Create and Run Pipeline

The code to register and execute the pipeline is in the sample notebook kfp-sagemaker-script-mode.ipynb, which should be in the root of the file system for the notebok.

Let's start executing the notebook cell by cell. You can execute each cell by typing Shift+Enter.

Imports and other prerequisites

The first block just installs the Kubeflow Pipeline DSL compiler in the local Python environment.

!pip install kfp --upgrade
!which dsl-compile

Since we just installed a new module, go to the Kernel menu and select Restart.
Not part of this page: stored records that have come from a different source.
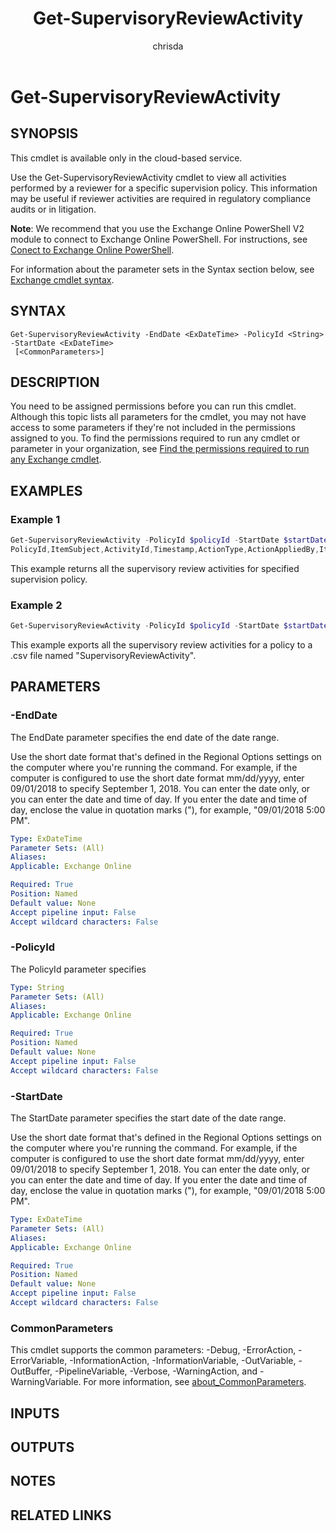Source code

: ﻿---
external help file: Microsoft.Exchange.TransportMailflow-Help.xml
online version: https://docs.microsoft.com/powershell/module/exchange/get-supervisoryreviewactivity
applicable: Exchange Online, Office 365 Security & Compliance Center
title: Get-SupervisoryReviewActivity
schema: 2.0.0
author: chrisda
ms.author: chrisda
ms.reviewer:
monikerRange: "exchonline-ps"
---

# Get-SupervisoryReviewActivity

## SYNOPSIS
This cmdlet is available only in the cloud-based service.

Use the Get-SupervisoryReviewActivity cmdlet to view all activities performed by a reviewer for a specific supervision policy. This information may be useful if reviewer activities are required in regulatory compliance audits or in litigation.

**Note**: We recommend that you use the Exchange Online PowerShell V2 module to connect to Exchange Online PowerShell. For instructions, see [Conect to Exchange Online PowerShell](https://docs.microsoft.com/powershell/exchange/connect-to-exchange-online-powershell).

For information about the parameter sets in the Syntax section below, see [Exchange cmdlet syntax](https://docs.microsoft.com/powershell/exchange/exchange-cmdlet-syntax).

## SYNTAX

```
Get-SupervisoryReviewActivity -EndDate <ExDateTime> -PolicyId <String> -StartDate <ExDateTime>
 [<CommonParameters>]
```

## DESCRIPTION
You need to be assigned permissions before you can run this cmdlet. Although this topic lists all parameters for the cmdlet, you may not have access to some parameters if they're not included in the permissions assigned to you. To find the permissions required to run any cmdlet or parameter in your organization, see [Find the permissions required to run any Exchange cmdlet](https://docs.microsoft.com/powershell/exchange/find-exchange-cmdlet-permissions).

## EXAMPLES

### Example 1
```powershell
Get-SupervisoryReviewActivity -PolicyId $policyId -StartDate $startDate -EndDate $endDate | Sort-Object Timestamp -Descending | fl
PolicyId,ItemSubject,ActivityId,Timestamp,ActionType,ActionAppliedBy,ItemStatusAfterAction
```

This example returns all the supervisory review activities for specified supervision policy.

### Example 2
```powershell
Get-SupervisoryReviewActivity -PolicyId $policyId -StartDate $startDate -EndDate $endDate | Sort-Object Timestamp -Descending | select-object PolicyId,ItemSubject,ActivityId,Timestamp,ActionType,ActionAppliedBy,ItemStatusAfterAction | Export-csv 'C:\Temp\SupervisoryReviewActivity.csv'
```

This example exports all the supervisory review activities for a policy to a .csv file named "SupervisoryReviewActivity".

## PARAMETERS

### -EndDate
The EndDate parameter specifies the end date of the date range.

Use the short date format that's defined in the Regional Options settings on the computer where you're running the command. For example, if the computer is configured to use the short date format mm/dd/yyyy, enter 09/01/2018 to specify September 1, 2018. You can enter the date only, or you can enter the date and time of day. If you enter the date and time of day, enclose the value in quotation marks ("), for example, "09/01/2018 5:00 PM".

```yaml
Type: ExDateTime
Parameter Sets: (All)
Aliases:
Applicable: Exchange Online

Required: True
Position: Named
Default value: None
Accept pipeline input: False
Accept wildcard characters: False
```

### -PolicyId
The PolicyId parameter specifies

```yaml
Type: String
Parameter Sets: (All)
Aliases:
Applicable: Exchange Online

Required: True
Position: Named
Default value: None
Accept pipeline input: False
Accept wildcard characters: False
```

### -StartDate
The StartDate parameter specifies the start date of the date range.

Use the short date format that's defined in the Regional Options settings on the computer where you're running the command. For example, if the computer is configured to use the short date format mm/dd/yyyy, enter 09/01/2018 to specify September 1, 2018. You can enter the date only, or you can enter the date and time of day. If you enter the date and time of day, enclose the value in quotation marks ("), for example, "09/01/2018 5:00 PM".

```yaml
Type: ExDateTime
Parameter Sets: (All)
Aliases:
Applicable: Exchange Online

Required: True
Position: Named
Default value: None
Accept pipeline input: False
Accept wildcard characters: False
```

### CommonParameters
This cmdlet supports the common parameters: -Debug, -ErrorAction, -ErrorVariable, -InformationAction, -InformationVariable, -OutVariable, -OutBuffer, -PipelineVariable, -Verbose, -WarningAction, and -WarningVariable. For more information, see [about_CommonParameters](https://go.microsoft.com/fwlink/p/?LinkID=113216).

## INPUTS

###  

## OUTPUTS

###  

## NOTES

## RELATED LINKS

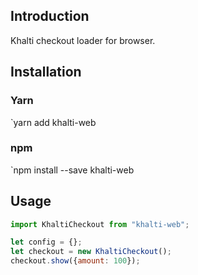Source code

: ## Introduction
Khalti checkout loader for browser.

## Installation
### Yarn
`yarn add khalti-web

### npm
`npm install --save khalti-web


## Usage
```javascript
import KhaltiCheckout from "khalti-web";

let config = {};
let checkout = new KhaltiCheckout();
checkout.show({amount: 100});
```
In the next cell we'll import a few Python modules.

import kfp
from kfp import components
from kfp.components import func_to_container_op
from kfp import dsl
import time, os, json

Next we register the location of the SageMaker Components.

sagemaker_hpo_op = components.load_component_from_url('')
sagemaker_train_op = components.load_component_from_url('')
sagemaker_model_op = components.load_component_from_url('')
sagemaker_deploy_op = components.load_component_from_url('')

Now we'll set up some basic variables for SageMaker, including our session and role. Change the role to use the ROLE_ARN from the previous chapter.

import sagemaker
import boto3

sess = boto3.Session()
sm   = sess.client('sagemaker') 
role = 'ROLE_ARN'
sagemaker_session = sagemaker.Session(boto_session=sess)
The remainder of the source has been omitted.